RE: Comparison of restoration requirements between transport and packet networks

Hi Neil,

Please see comments inline

Thanks,

Richard.

-----Original Message-----
From: owner-ccamp@ops.ietf.org [mailto:owner-ccamp@ops.ietf.org] On Behalf Of neil.2.harrison@bt.com
Sent: Thursday, September 11, 2003 5:06 AM
To: rabbat@fla.fujitsu.com; ccamp@ops.ietf.org
Subject: RE: Comparison of restoration requirements between transport and packet networks

Richard,

In section 1 of your paper it says:

"This document presents a fault notification protocol that is both technology and topology agnostic, and applies to intra-domain protection. "

[Richard] What the draft meant is that we do not described the technology implementation of the flooding method described in it. Rather we keep the implementation separate. I’ll change to sentence to clear the misunderstanding

That being the case, wherever it is to be used one needs all the defects defining. Defects should be detected in the data-plane (and not by control-plane proxy) at the trail termination point using the OAM functions appropriate to the mode/technology, ie cnls is different to co-ps is different to co-cs. If one wants to go 'fast' (and I seriously question the sanity of those seeking to beat 50ms in SDH at higher layer networks) then only certain defects and technologies are relevant. Further, one should take care not to invoke protection/restoration for error events which self-clear.

[Richard] I wholeheartedly agree. 50 ms is most probably not doable in shared mesh networks.

NH=> That was not my point......50ms is *not* required by applications was my point. I see people doing irrational things that have little real prectical benefit, and this is not the worst offender.....see my brief remarks on 'complexity' in my prior mail, which I have snipped out below.

The general rule with protection/restoration is:

"As fast as *sensible* (ie don't trigger on error events) as close to the duct, and as slow as possible close to the application (and for sure don't trigger on error events here......noting that error events can get extended as they map upwards through layer networks)."
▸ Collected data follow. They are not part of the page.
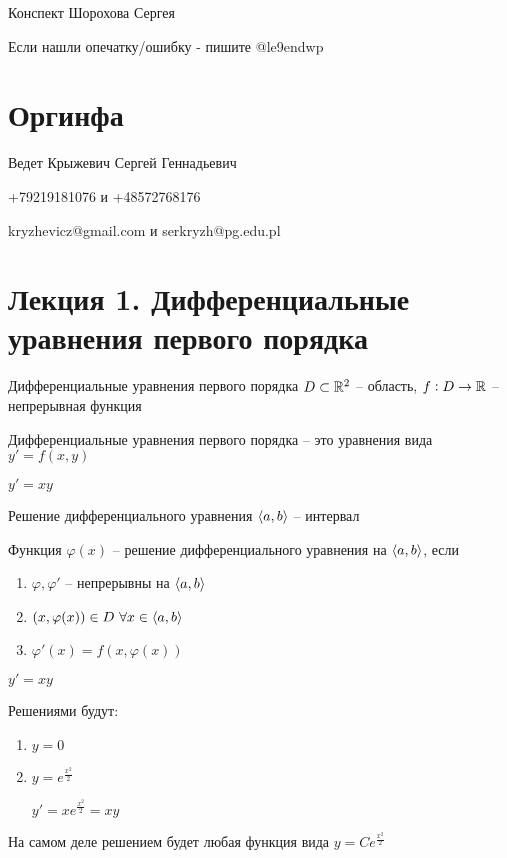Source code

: \documentclass[12pt]{article}
\begin{document}
\begin{flushright}
    Конспект Шорохова Сергея

    Если нашли опечатку/ошибку - пишите @le9endwp 
\end{flushright}

\tableofcontents
\newpage

\section{Оргинфа}

Ведет Крыжевич Сергей Геннадьевич

+79219181076 и +48572768176

kryzhevicz@gmail.com и serkryzh@pg.edu.pl

\newpage

\section{Лекция 1. Дифференциальные уравнения первого порядка}

\begin{defin}{Дифференциальные уравнения первого порядка}
    $D \subset \mathbb R^2$ -- область, $f : D \to \mathbb R$ -- непрерывная функция

    Дифференциальные уравнения первого порядка -- это уравнения вида $y' = f(x, y)$
\end{defin}

\begin{Example}{}
    $y' = xy$
\end{Example}

\begin{defin}{Решение дифференциального уравнения}
    $\langle a, b \rangle$ -- интервал

    Функция $\varphi(x)$ -- решение дифференциального уравнения на $\langle a, b \rangle$, если 

    \begin{enumerate}
        \item $\varphi, \varphi'$ -- непрерывны на $\langle a, b \rangle$
        \item $(x, \varphi(x)) \in D\ \forall x \in \langle a, b \rangle$
        \item $\varphi'(x) = f(x, \varphi(x))$
    \end{enumerate}
\end{defin}

\begin{Example}{}
    $y' = xy$

    Решениями будут:

    \begin{enumerate}
        \item $y = 0$
        \item $y = e^{\frac{x^2}{2}}$
        
        $y' = xe^{\frac{x^2}{2}} = xy$
    \end{enumerate}

    На самом деле решением будет любая функция вида $y = Ce^{\frac{x^2}{2}}$
\end{Example}
\end{document}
The other point I was alluding to is that one requires all the defects for the mode/technology in question to have been specified in terms of entry/exit criteria and consequent actions......and for co modes the FDI consequent action is essential for the reaosn I gave previously (snipped here). There are 3, and only 3, networking modes, viz cnls, co-ps and co-cs.....all technologies map to one of these. All modes are required, as all provide different behaviours. However, the functional components of each mode should migrate to best-of-breed......not crunched across all modes as that makes zero technical/commercial sense. OAM and fault detection/handling is one key functional component. It has a different specification in the cnls, co-ps and co-cs cases. It also assumes that the functional architecture of G.805 (co modes) and G.809 (cnls) is respected. In the co-ps/cs case the only valid topologies are p2p and p2mp.......break the rules here (can't in co-cs mode anyway, can in co-ps mode) and you have created a difficult (and quite unecessary) OAM/fault-management problem. That was was other point wrt to 'can you point to where the defects are specified is you want this proposal to be mode/technology agnostic?'

It may be doable in simpler configurations. The whole point of the draft is to *guarantee* a notification time. With all the layers doing some kind of protection and restoration at different time granularities, escalation some layers need to wait for lower layers to recover from a fault/defect before starting their own process. How does one define the time if there is no time guarantee?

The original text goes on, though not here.